Project 2,996: September 11, a rememberance
Two years ago Black Belt Mama wrote a very nice memorial to Ronald Tartaro and I vowed that I would make the same type of dedication to someone else when another September 11th rolled around.
Just this week on Twitter it was said that if we aren’t careful enough to remember it the right way we’ll start seeing 9/11 sales at the local big-box stores and that would be, unfortunate.
It was my final semester of college. I had just begun my senior year and the day was glorious really. I walked from my apartment in Rossyln to the Metro and then through the cool-morning-air-filled streets of Foggy Bottom to class and I remember looking at the sky and thinking that it was just a gorgeous day. I distinctly recall the simpleness of my feelings before it happened.
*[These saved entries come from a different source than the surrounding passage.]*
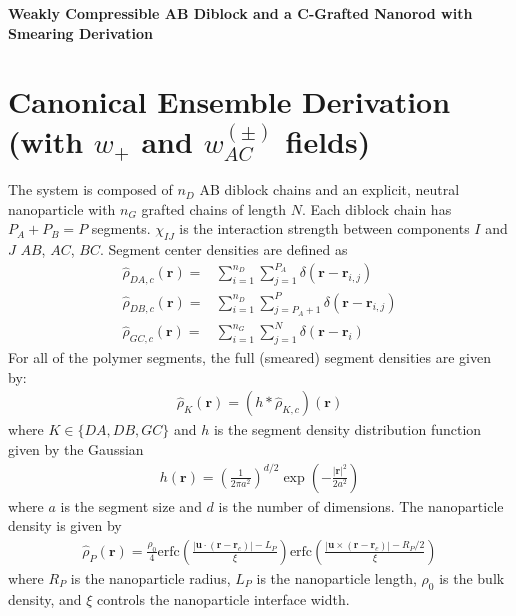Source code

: \documentclass{article}
\begin{document}
\begin{center}
  \textbf{Weakly Compressible AB Diblock and a C-Grafted Nanorod with
  Smearing Derivation}
\end{center}

\section{Canonical Ensemble Derivation (with $w_+$ and $w_{AC}^{(\pm)}$ fields)}

The system is composed of $n_D$ AB diblock chains and an explicit, neutral
  nanoparticle with $n_G$ grafted chains of length $N$.
Each diblock chain has $P_A + P_B = P$ segments.
$\chi_{IJ}$ is the interaction strength between components $I$ and $J$
  $AB$, $AC$, $BC$.
Segment center densities are defined as
\begin{align*}
  \hat{\rho}_{DA,c} (\mathbf{r}) =&
    \sum_{i=1}^{n_D} \sum_{j=1}^{P_A}
    \delta(\mathbf{r} - \mathbf{r}_{i,j}) \\
  \hat{\rho}_{DB,c} (\mathbf{r}) =&
    \sum_{i=1}^{n_D} \sum_{j=P_A+1}^{P}
    \delta(\mathbf{r} - \mathbf{r}_{i,j}) \\
  \hat{\rho}_{GC,c} (\mathbf{r}) =&
    \sum_{i=1}^{n_G} \sum_{j=1}^{N}
    \delta(\mathbf{r} - \mathbf{r}_i)
\end{align*}
For all of the polymer segments, the full (smeared) segment densities are given
  by:
\begin{align*}
  \hat{\rho}_K(\mathbf{r}) = (h \ast \hat{\rho}_{K,c})(\mathbf{r})
\end{align*}
where $K \in \{ DA, DB, GC\}$ and $h$ is the segment density distribution
  function given by the Gaussian
\begin{align*}
  h(\mathbf{r}) = \left( \frac{1}{2\pi a^2} \right)^{d/2}
  \exp \left( - \frac{|\mathbf{r}|^2}{2a^2}  \right)
\end{align*}
where $a$ is the segment size and $d$ is the number of dimensions.
The nanoparticle density is given by
\begin{align*}
  \hat{\rho}_P(\mathbf{r}) =
    \frac{\rho_0}{4}
    \textrm{erfc} \left(
      \frac{|\mathbf{u} \cdot (\mathbf{r} - \mathbf{r}_c)| - L_P}{\xi} 
    \right)
    \textrm{erfc} \left(
      \frac{|\mathbf{u} \times (\mathbf{r} - \mathbf{r}_c)| - R_P/2}{\xi}       
    \right)
\end{align*}
where $R_P$ is the nanoparticle radius, $L_P$ is the nanoparticle length, $\rho_0$ is the bulk density,
  and $\xi$ controls the nanoparticle interface width.
\end{document}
I was sitting in class when the token GW basketball player walked in and announced with dreadful casualness that a plane had crashed into the World Trade Center; his mother lived in New York City and had just called him. That was his excuse for being late to class and really no one believed him. Over the course of the next half hour or so news spread and my teacher actually threw her hands into the air and said “I don’t know what is going on but I can’t teach with this happening,” and with that we left class. I went to my office on campus where I worked and soon learned the whole story.
I recall that it was a particularly frightening and lonely time.
I lived one mile from the Pentagon at the time.
Later that night a good friend of mine from High School who attended another nearby University called me and told me her much older half-sister had been on the plane that hit the Pentagon.
Lisa J. Raines was on American Airlines Flight 77.
I struggle to write this today not because of sadness or pain but because her family was private and they never wanted nation-wide recognition. It wasn’t their style. I fear I am doing them a disservice by writing this today, seven years later, but I doubt they will find it actually.
It is important that we not forget the people whose lives ended on this day seven years ago. I’m not one to say that they are all heros because my patriotism doesn’t extend in that way and none of those 2,996 people wanted to be a HERO on that day.
Project 2,996 strives to remember the lives of each individual and not the terrible, public way they were taken from us.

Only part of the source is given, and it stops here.